# Logitech's Harmony 650



## 3dbinCanada (Sep 13, 2012)

I had a paradigm shift after purchasing my 2nd Harmony 650 remote and having programmed by Samsung tablet's remote app. Armed with this paradigm shift and feedback from my family (mostly complaints  ) I decided to clean up the programming.


I went through all the devices and removed all unnecessary commands from the screens. These unnecessary commands were tested against their respective devices to what their action was if the command seemed a bit vague.
 I went through each activity and cleaned up the steps required to bring the system to its correct inputs.
 I included all the relevant commands from all the devices into each activity so no one has to switch out of the activity to the device to access these commands. They are now included with the activity. This way, if someone chooses an activity and waved the remote during the turn on process, all one needs to do is to press the inputs assigned to the command. (I may revisit and add the power buttons too)
 I rearranged the screens to be consistent across all activities keeping the command order the same as much as possible across all screens for all activities.

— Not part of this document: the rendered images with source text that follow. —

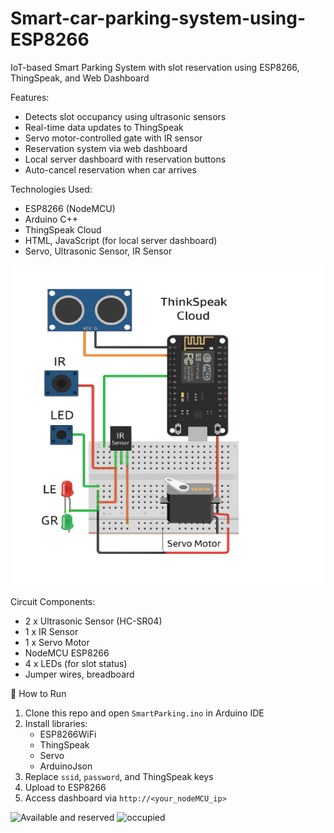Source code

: # Smart-car-parking-system-using-ESP8266
IoT-based Smart Parking System with slot reservation using ESP8266, ThingSpeak, and Web Dashboard 

Features:
- Detects slot occupancy using ultrasonic sensors
- Real-time data updates to ThingSpeak
- Servo motor-controlled gate with IR sensor
- Reservation system via web dashboard
- Local server dashboard with reservation buttons
- Auto-cancel reservation when car arrives

Technologies Used:
- ESP8266 (NodeMCU)
- Arduino C++
- ThingSpeak Cloud
- HTML, JavaScript (for local server dashboard)
- Servo, Ultrasonic Sensor, IR Sensor

![Circuit Diagram](circuit_diagram.png)

Circuit Components:
- 2 x Ultrasonic Sensor (HC-SR04)
- 1 x IR Sensor
- 1 x Servo Motor
- NodeMCU ESP8266
- 4 x LEDs (for slot status)
- Jumper wires, breadboard

🚀 How to Run

1. Clone this repo and open `SmartParking.ino` in Arduino IDE
2. Install libraries:
   - ESP8266WiFi
   - ThingSpeak
   - Servo
   - ArduinoJson
3. Replace `ssid`, `password`, and ThingSpeak keys
4. Upload to ESP8266
5. Access dashboard via `http://<your_nodeMCU_ip>`

![Available and reserved](https://github.com/user-attachments/assets/01f6625f-ba3f-42f2-8ea7-735ecb58c4c7)
![occupied](https://github.com/user-attachments/assets/1494068b-d1dd-4ebe-a361-e29249795227)


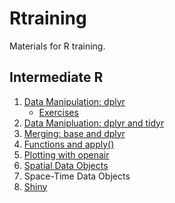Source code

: # Rtraining

Materials for R training.

## Intermediate R

1. [Data Manipulation: dplyr](http://rpubs.com/NateByers/datamanip1)
    + [Exercises](http://rpubs.com/NateByers/datamanip1exercises)
2. [Data Manipluation: dplyr and tidyr](http://rpubs.com/NateByers/datamanip2)
3. [Merging: base and dplyr](http://rpubs.com/NateByers/merging)
4. [Functions and apply()](http://rpubs.com/NateByers/functionsApply)
5. [Plotting with openair](http://rpubs.com/NateByers/openair)
6. [Spatial Data Objects](http://rpubs.com/NateByers/spatialobjects)
7. Space-Time Data Objects
8. [Shiny](https://natebyers.shinyapps.io/IntroToShiny)

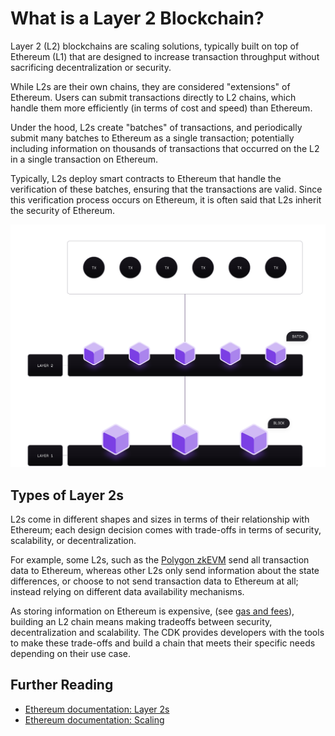 # What is a Layer 2 Blockchain?

Layer 2 (L2) blockchains are scaling solutions, typically built on top of Ethereum (L1) that are designed to increase transaction throughput without sacrificing decentralization or security.

While L2s are their own chains, they are considered "extensions" of Ethereum. Users can submit transactions directly to L2 chains, which handle them more efficiently (in terms of cost and speed) than Ethereum.

Under the hood, L2s create "batches" of transactions, and periodically submit many batches to Ethereum as a single transaction; potentially including information on thousands of transactions that occurred on the L2 in a single transaction on Ethereum.

Typically, L2s deploy smart contracts to Ethereum that handle the verification of these batches, ensuring that the transactions are valid. Since this verification process occurs on Ethereum, it is often said that L2s inherit the security of Ethereum.

![L2 Batching Overview](../../img/cdk/l2-overview-diagram.svg)

## Types of Layer 2s

L2s come in different shapes and sizes in terms of their relationship with Ethereum; each design decision comes with trade-offs in terms of security, scalability, or decentralization.

For example, some L2s, such as the [Polygon zkEVM](https://docs.polygon.technology/zkEVM/) send all transaction data to Ethereum, whereas other L2s only send information about the state differences, or choose to not send transaction data to Ethereum at all; instead relying on different data availability mechanisms.

As storing information on Ethereum is expensive, (see [gas and fees](https://ethereum.org/en/developers/docs/gas/)), building an L2 chain means making tradeoffs between security, decentralization and scalability. The CDK provides developers with the tools to make these trade-offs and build a chain that meets their specific needs depending on their use case.

## Further Reading

- [Ethereum documentation: Layer 2s](https://ethereum.org/en/layer-2/)
- [Ethereum documentation: Scaling](https://ethereum.org/en/developers/docs/scaling/)
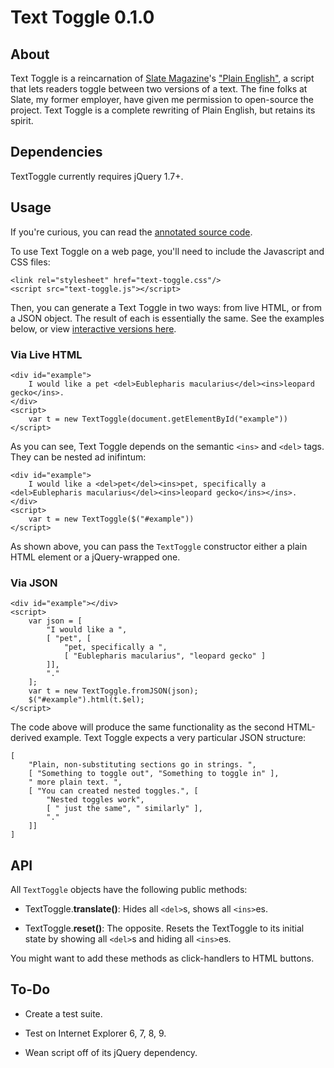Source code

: # Text Toggle 0.1.0

## About

Text Toggle is a reincarnation of [Slate Magazine](http://slate.com)'s ["Plain English"](http://labs.slate.com/articles/plain-english/), a script that lets readers toggle between two versions of a text. The fine folks at Slate, my former employer, have given me permission to open-source the project. Text Toggle is a complete rewriting of Plain English, but retains its spirit.

## Dependencies

TextToggle currently requires jQuery 1.7+.

## Usage

If you're curious, you can read the [annotated source code](http://jsvine.github.com/text-toggle/docs/text-toggle.html).

To use Text Toggle on a web page, you'll need to include the Javascript and CSS files:

	<link rel="stylesheet" href="text-toggle.css"/>
	<script src="text-toggle.js"></script>

Then, you can generate a Text Toggle in two ways: from live HTML, or from a JSON object. The result of each is essentially the same. See the examples below, or view [interactive versions here](http://jsvine.github.com/text-toggle/examples/).

### Via Live HTML

	<div id="example">
		I would like a pet <del>Eublepharis macularius</del><ins>leopard gecko</ins>.
	</div>
	<script>
		var t = new TextToggle(document.getElementById("example"))
	</script>

As you can see, Text Toggle depends on the semantic `<ins>` and `<del>` tags. They can be nested ad inifintum: 

	<div id="example">
		I would like a <del>pet</del><ins>pet, specifically a <del>Eublepharis macularius</del><ins>leopard gecko</ins></ins>.
	</div>
	<script>
		var t = new TextToggle($("#example"))
	</script>

As shown above, you can pass the `TextToggle` constructor either a plain HTML element or a jQuery-wrapped one.

### Via JSON

	<div id="example"></div>
	<script>
		var json = [
			"I would like a ",
			[ "pet", [
				"pet, specifically a ",
				[ "Eublepharis macularius", "leopard gecko" ]
			]],
			"."
		];
		var t = new TextToggle.fromJSON(json);
		$("#example").html(t.$el);
	</script>

The code above will produce the same functionality as the second HTML-derived example. Text Toggle expects a very particular JSON structure:

	[
		"Plain, non-substituting sections go in strings. ",
		[ "Something to toggle out", "Something to toggle in" ],
		" more plain text. ",
		[ "You can created nested toggles.", [
			"Nested toggles work",
			[ " just the same", " similarly" ],
			"."
		]]
	]

## API

All `TextToggle` objects have the following public methods:

* TextToggle.__translate()__: Hides all `<del>`s, shows all `<ins>`es.

* TextToggle.__reset()__: The opposite. Resets the TextToggle to its initial state by showing all `<del>`s and hiding all `<ins>`es.

You might want to add these methods as click-handlers to HTML buttons.

## To-Do

- Create a test suite.

- Test on Internet Explorer 6, 7, 8, 9.

- Wean script off of its jQuery dependency.
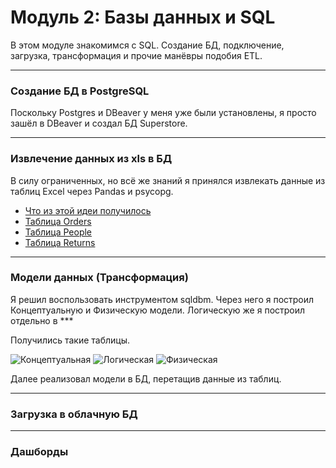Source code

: # Модуль 2: Базы данных и SQL


В этом модуле знакомимся с SQL. Создание БД, подключение, загрузка, трансформация и прочие манёвры подобия ETL.

---

### Создание БД в PostgreSQL

Поскольку Postgres и DBeaver у меня уже были установлены, я просто зашёл в DBeaver и создал БД Superstore.

---

### Извлечение данных из xls в БД

В силу ограниченных, но всё же знаний я принялся извлекать данные из таблиц Excel через Pandas и psycopg.


- [Что из этой идеи получилось](https://github.com/siochy/data-learn/blob/main/DE-101/Module2/xls_to_sql.py)
- [Таблица Orders](https://github.com/siochy/data-learn/blob/main/DE-101/Module2/orders.sql)
- [Таблица People](https://github.com/siochy/data-learn/blob/main/DE-101/Module2/people.sql)
- [Таблица Returns](https://github.com/siochy/data-learn/blob/main/DE-101/Module2/returns.sql)

---

### Модели данных (Трансформация)

Я решил воспользовать инструментом sqldbm. Через него я построил Концептуальную и Физическую модели. Логическую же я построил отдельно в ***


Получились такие таблицы.

<img src='' alt='Концептуальная'>

<img src='' alt='Логическая'>

<img src='' alt='Физическая'>


Далее реализовал модели в БД, перетащив данные из таблиц.

---

### Загрузка в облачную БД


---

### Дашборды

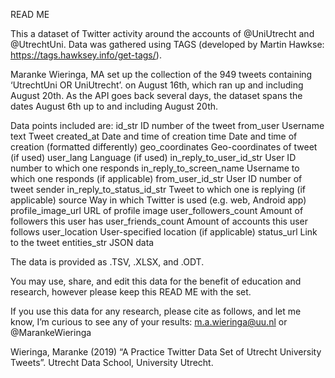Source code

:READ ME

This a dataset of Twitter activity around the accounts of @UniUtrecht and @UtrechtUni. Data was gathered using TAGS (developed by Martin Hawkse: https://tags.hawksey.info/get-tags/).

Maranke Wieringa, MA set up the collection of the 949 tweets containing ‘UtrechtUni OR UniUtrecht’. on August 16th, which ran up and including August 20th. As the API goes back several days, the dataset spans the dates August 6th up to and including August 20th.

Data points included are:
id_str			              ID number of the tweet
from_user			            Username
text			                Tweet
created_at		            Date and time of creation
time			                Date and time of creation (formatted differently)
geo_coordinates		        Geo-coordinates of tweet (if used)
user_lang			            Language (if used)
in_reply_to_user_id_str	  User ID number to which one responds
in_reply_to_screen_name	  Username to which one responds (if applicable)
from_user_id_str		      User ID number of tweet sender 
in_reply_to_status_id_str	Tweet to which one is replying (if applicable)
source			              Way in which Twitter is used (e.g. web, Android app)
profile_image_url		      URL of profile image
user_followers_count	    Amount of followers this user has
user_friends_count		    Amount of accounts this user follows 
user_location		          User-specified location (if applicable)
status_url		            Link to the tweet
entities_str		          JSON data

The data is provided as .TSV, .XLSX, and .ODT.

You may use, share, and edit this data for the benefit of education and research, however please keep this READ ME with the set.

If you use this data for any research, please cite as follows, and let me know, I’m curious to see any of your results: m.a.wieringa@uu.nl or @MarankeWieringa

Wieringa, Maranke (2019) “A Practice Twitter Data Set of Utrecht University Tweets”. Utrecht Data School, University Utrecht.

Also, I didn't know this until recently that Logitech purchased "Harmony" which was a Canadian company. Logitech was smart and didn't gut the organization but kept it together. It shows from both a product and product support perspective which is top notch.


----------



## 3dbinCanada (Sep 13, 2012)

My daughter tried using the remote via an activity and managed to flub it up. Sooooo once she was finished with the system, I took the remote and added a few more commands to make it goof proof like adding power commands and input select command used by the devices in their respective activities. That way, if they wave the "wand" around, all they need to do is press the power and input buttons to get the acitivity correct.


----------



## primetimeguy (Jun 3, 2006)

Yep, all my Harmony's are set up just like the OP mentioned. One other tip, teach all members of the family to use the help button. It will prompt with questions that fixes most issues if it gets out of sync

Sent from my SM-G360V using Tapatalk


----------



## 3dbinCanada (Sep 13, 2012)

primetimeguy said:


> Yep, all my Harmony's are set up just like the OP mentioned. One other tip, teach all members of the family to use the help button. It will prompt with questions that fixes most issues if it gets out of sync
> 
> Sent from my SM-G360V using Tapatalk


Good point. Maybe I will get them to use the help button.


----------